* **Entries provided**:
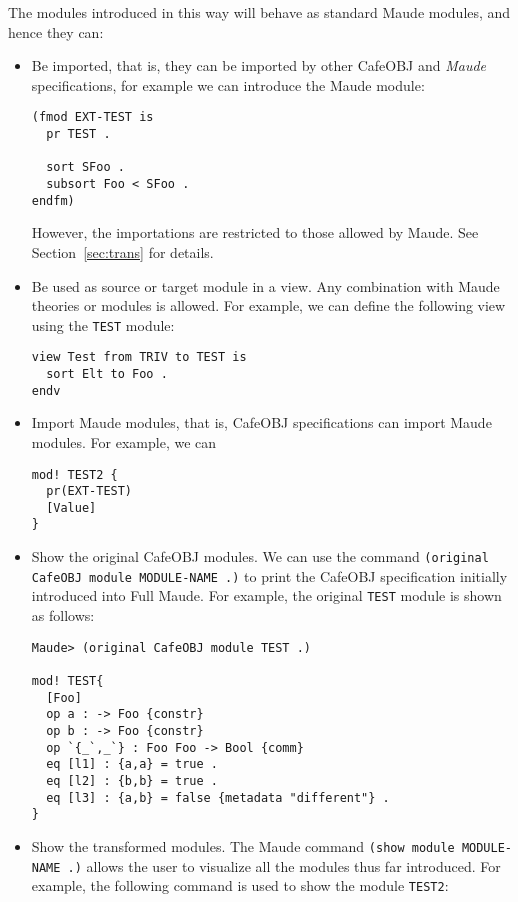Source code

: The modules introduced in this way will behave as standard Maude modules, and hence
they can:
\begin{itemize}
\item
Be imported, that is, they can be imported by other CafeOBJ and \emph{Maude} specifications,
for example we can introduce the Maude module:

{\codesize
\begin{verbatim}
(fmod EXT-TEST is
  pr TEST .
  
  sort SFoo .
  subsort Foo < SFoo .
endfm)
\end{verbatim}
}

However, the importations are restricted to those allowed by Maude. See
Section~\ref{sec:trans} for details.

\item
Be used as source or target module in a view. Any combination with Maude
theories or modules is allowed. For example, we can define the following
view using the \verb"TEST" module:

{\codesize
\begin{verbatim}
view Test from TRIV to TEST is
  sort Elt to Foo .
endv
\end{verbatim}
}

\item
Import Maude modules, that is, CafeOBJ specifications can import Maude
modules. For example, we can 

{\codesize
\begin{verbatim}
mod! TEST2 {
  pr(EXT-TEST)
  [Value]
}
\end{verbatim}
}

\item
Show the original CafeOBJ modules. We can use the command
\texttt{(original CafeOBJ module MODULE-NAME .)} to print the CafeOBJ specification
initially introduced into Full Maude. For example, the original \verb"TEST" module
is shown as follows:

{\codesize
\begin{verbatim}
Maude> (original CafeOBJ module TEST .)

mod! TEST{
  [Foo]
  op a : -> Foo {constr}
  op b : -> Foo {constr}
  op `{_`,_`} : Foo Foo -> Bool {comm}
  eq [l1] : {a,a} = true .
  eq [l2] : {b,b} = true .
  eq [l3] : {a,b} = false {metadata "different"} .
}
\end{verbatim}
}

\item
Show the transformed modules. The Maude command \verb"(show module MODULE-NAME .)"
allows the user to visualize all the modules thus far introduced. For example, the
following command is used to show the module \verb"TEST2":


\end{itemize}
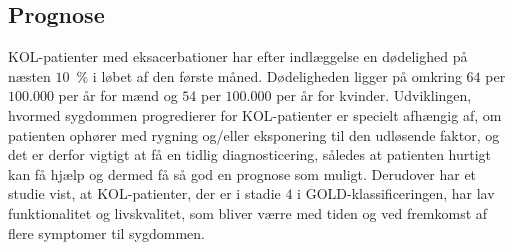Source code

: \subsection{Prognose}
KOL-patienter med eksacerbationer har efter indlæggelse en dødelighed på næsten $10$~$\%$ i løbet af den første måned. Dødeligheden ligger på omkring $64$ per $100.000$ per år for mænd og $54$ per $100.000$ per år for kvinder.
Udviklingen, hvormed sygdommen progredierer for KOL-patienter er specielt afhængig af, om patienten ophører med rygning og/eller eksponering til den udløsende faktor, og det er derfor vigtigt at få en tidlig diagnosticering, således at patienten hurtigt kan få hjælp og dermed få så god en prognose som muligt. \cite{dsam2016}
Derudover har et studie vist, at KOL-patienter, der er i stadie $4$ i GOLD-klassificeringen, har lav funktionalitet og livskvalitet, som bliver værre med tiden og ved fremkomst af flere symptomer til sygdommen. \cite{Habraken2011}

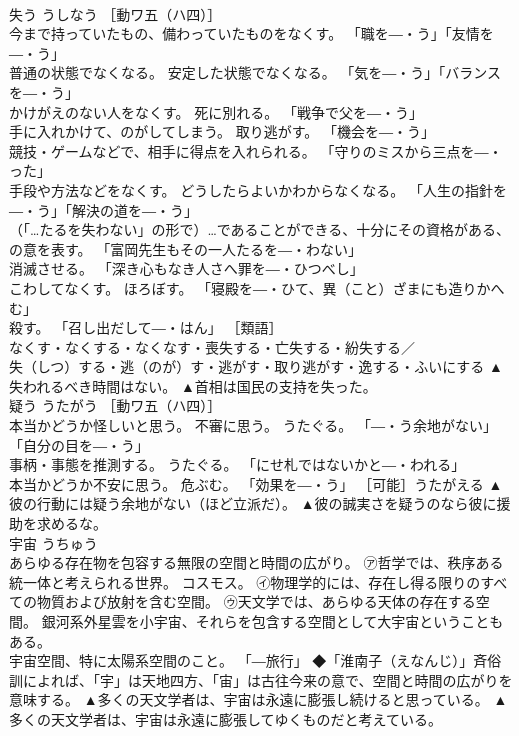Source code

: \documentclass[8pt]{extreport}
\begin{document}
\begin{CJK}{UTF8}{min}
\\	失う	うしなう	［動ワ五（ハ四）］ 
\\	今まで持っていたもの、備わっていたものをなくす。 「職を―・う」「友情を―・う」 
\\	普通の状態でなくなる。 安定した状態でなくなる。 「気を―・う」「バランスを―・う」 
\\	かけがえのない人をなくす。 死に別れる。 「戦争で父を―・う」 
\\	手に入れかけて、のがしてしまう。 取り逃がす。 「機会を―・う」 
\\	競技・ゲームなどで、相手に得点を入れられる。 「守りのミスから三点を―・った」 
\\	手段や方法などをなくす。 どうしたらよいかわからなくなる。 「人生の指針を―・う」「解決の道を―・う」 
\\	（「…たるを失わない」の形で）…であることができる、十分にその資格がある、の意を表す。 「富岡先生もその一人たるを―・わない」 
\\	消滅させる。 「深き心もなき人さへ罪を―・ひつべし」 
\\	こわしてなくす。 ほろぼす。 「寝殿を―・ひて、異（こと）ざまにも造りかへむ」 
\\	殺す。 「召し出だして―・はん」 ［類語］
\\	なくす・なくする・なくなす・喪失する・亡失する・紛失する／
\\	失（しつ）する・逃（のが）す・逃がす・取り逃がす・逸する・ふいにする	▲失われるべき時間はない。 ▲首相は国民の支持を失った。
\\	疑う	うたがう	［動ワ五（ハ四）］ 
\\	本当かどうか怪しいと思う。 不審に思う。 うたぐる。 「―・う余地がない」「自分の目を―・う」 
\\	事柄・事態を推測する。 うたぐる。 「にせ札ではないかと―・われる」 
\\	本当かどうか不安に思う。 危ぶむ。 「効果を―・う」 ［可能］うたがえる	▲彼の行動には疑う余地がない（ほど立派だ）。 ▲彼の誠実さを疑うのなら彼に援助を求めるな。
\\	宇宙	うちゅう	
\\	あらゆる存在物を包容する無限の空間と時間の広がり。 ㋐哲学では、秩序ある統一体と考えられる世界。 コスモス。 ㋑物理学的には、存在し得る限りのすべての物質および放射を含む空間。 ㋒天文学では、あらゆる天体の存在する空間。 銀河系外星雲を小宇宙、それらを包含する空間として大宇宙ということもある。 
\\	宇宙空間、特に太陽系空間のこと。 「―旅行」 ◆「淮南子（えなんじ）」斉俗訓によれば、「宇」は天地四方、「宙」は古往今来の意で、空間と時間の広がりを意味する。	▲多くの天文学者は、宇宙は永遠に膨張し続けると思っている。 ▲多くの天文学者は、宇宙は永遠に膨張してゆくものだと考えている。

\end{CJK}
\end{document}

* **Task instructions**: If an entry above holds a picture, leave that picture out and print the rest exactly.

* **Solution to the problem**:
Source code

: The modules introduced in this way will behave as standard Maude modules, and hence
they can:
\begin{itemize}
\item
Be imported, that is, they can be imported by other CafeOBJ and \emph{Maude} specifications,
for example we can introduce the Maude module:

{\codesize
\begin{verbatim}
(fmod EXT-TEST is
  pr TEST .
  
  sort SFoo .
  subsort Foo < SFoo .
endfm)
\end{verbatim}
}

However, the importations are restricted to those allowed by Maude. See
Section~\ref{sec:trans} for details.

\item
Be used as source or target module in a view. Any combination with Maude
theories or modules is allowed. For example, we can define the following
view using the \verb"TEST" module:

{\codesize
\begin{verbatim}
view Test from TRIV to TEST is
  sort Elt to Foo .
endv
\end{verbatim}
}

\item
Import Maude modules, that is, CafeOBJ specifications can import Maude
modules. For example, we can 

{\codesize
\begin{verbatim}
mod! TEST2 {
  pr(EXT-TEST)
  [Value]
}
\end{verbatim}
}

\item
Show the original CafeOBJ modules. We can use the command
\texttt{(original CafeOBJ module MODULE-NAME .)} to print the CafeOBJ specification
initially introduced into Full Maude. For example, the original \verb"TEST" module
is shown as follows:

{\codesize
\begin{verbatim}
Maude> (original CafeOBJ module TEST .)

mod! TEST{
  [Foo]
  op a : -> Foo {constr}
  op b : -> Foo {constr}
  op `{_`,_`} : Foo Foo -> Bool {comm}
  eq [l1] : {a,a} = true .
  eq [l2] : {b,b} = true .
  eq [l3] : {a,b} = false {metadata "different"} .
}
\end{verbatim}
}

\item
Show the transformed modules. The Maude command \verb"(show module MODULE-NAME .)"
allows the user to visualize all the modules thus far introduced. For example, the
following command is used to show the module \verb"TEST2":


\end{itemize}
Source code

: \subsection{Prognose}
KOL-patienter med eksacerbationer har efter indlæggelse en dødelighed på næsten $10$~$\%$ i løbet af den første måned. Dødeligheden ligger på omkring $64$ per $100.000$ per år for mænd og $54$ per $100.000$ per år for kvinder.
Udviklingen, hvormed sygdommen progredierer for KOL-patienter er specielt afhængig af, om patienten ophører med rygning og/eller eksponering til den udløsende faktor, og det er derfor vigtigt at få en tidlig diagnosticering, således at patienten hurtigt kan få hjælp og dermed få så god en prognose som muligt. \cite{dsam2016}
Derudover har et studie vist, at KOL-patienter, der er i stadie $4$ i GOLD-klassificeringen, har lav funktionalitet og livskvalitet, som bliver værre med tiden og ved fremkomst af flere symptomer til sygdommen. \cite{Habraken2011}

Source code

: \documentclass[8pt]{extreport}
\begin{document}
\begin{CJK}{UTF8}{min}
\\	失う	うしなう	［動ワ五（ハ四）］ 
\\	今まで持っていたもの、備わっていたものをなくす。 「職を―・う」「友情を―・う」 
\\	普通の状態でなくなる。 安定した状態でなくなる。 「気を―・う」「バランスを―・う」 
\\	かけがえのない人をなくす。 死に別れる。 「戦争で父を―・う」 
\\	手に入れかけて、のがしてしまう。 取り逃がす。 「機会を―・う」 
\\	競技・ゲームなどで、相手に得点を入れられる。 「守りのミスから三点を―・った」 
\\	手段や方法などをなくす。 どうしたらよいかわからなくなる。 「人生の指針を―・う」「解決の道を―・う」 
\\	（「…たるを失わない」の形で）…であることができる、十分にその資格がある、の意を表す。 「富岡先生もその一人たるを―・わない」 
\\	消滅させる。 「深き心もなき人さへ罪を―・ひつべし」 
\\	こわしてなくす。 ほろぼす。 「寝殿を―・ひて、異（こと）ざまにも造りかへむ」 
\\	殺す。 「召し出だして―・はん」 ［類語］
\\	なくす・なくする・なくなす・喪失する・亡失する・紛失する／
\\	失（しつ）する・逃（のが）す・逃がす・取り逃がす・逸する・ふいにする	▲失われるべき時間はない。 ▲首相は国民の支持を失った。
\\	疑う	うたがう	［動ワ五（ハ四）］ 
\\	本当かどうか怪しいと思う。 不審に思う。 うたぐる。 「―・う余地がない」「自分の目を―・う」 
\\	事柄・事態を推測する。 うたぐる。 「にせ札ではないかと―・われる」 
\\	本当かどうか不安に思う。 危ぶむ。 「効果を―・う」 ［可能］うたがえる	▲彼の行動には疑う余地がない（ほど立派だ）。 ▲彼の誠実さを疑うのなら彼に援助を求めるな。
\\	宇宙	うちゅう	
\\	あらゆる存在物を包容する無限の空間と時間の広がり。 ㋐哲学では、秩序ある統一体と考えられる世界。 コスモス。 ㋑物理学的には、存在し得る限りのすべての物質および放射を含む空間。 ㋒天文学では、あらゆる天体の存在する空間。 銀河系外星雲を小宇宙、それらを包含する空間として大宇宙ということもある。 
\\	宇宙空間、特に太陽系空間のこと。 「―旅行」 ◆「淮南子（えなんじ）」斉俗訓によれば、「宇」は天地四方、「宙」は古往今来の意で、空間と時間の広がりを意味する。	▲多くの天文学者は、宇宙は永遠に膨張し続けると思っている。 ▲多くの天文学者は、宇宙は永遠に膨張してゆくものだと考えている。

\end{CJK}
\end{document}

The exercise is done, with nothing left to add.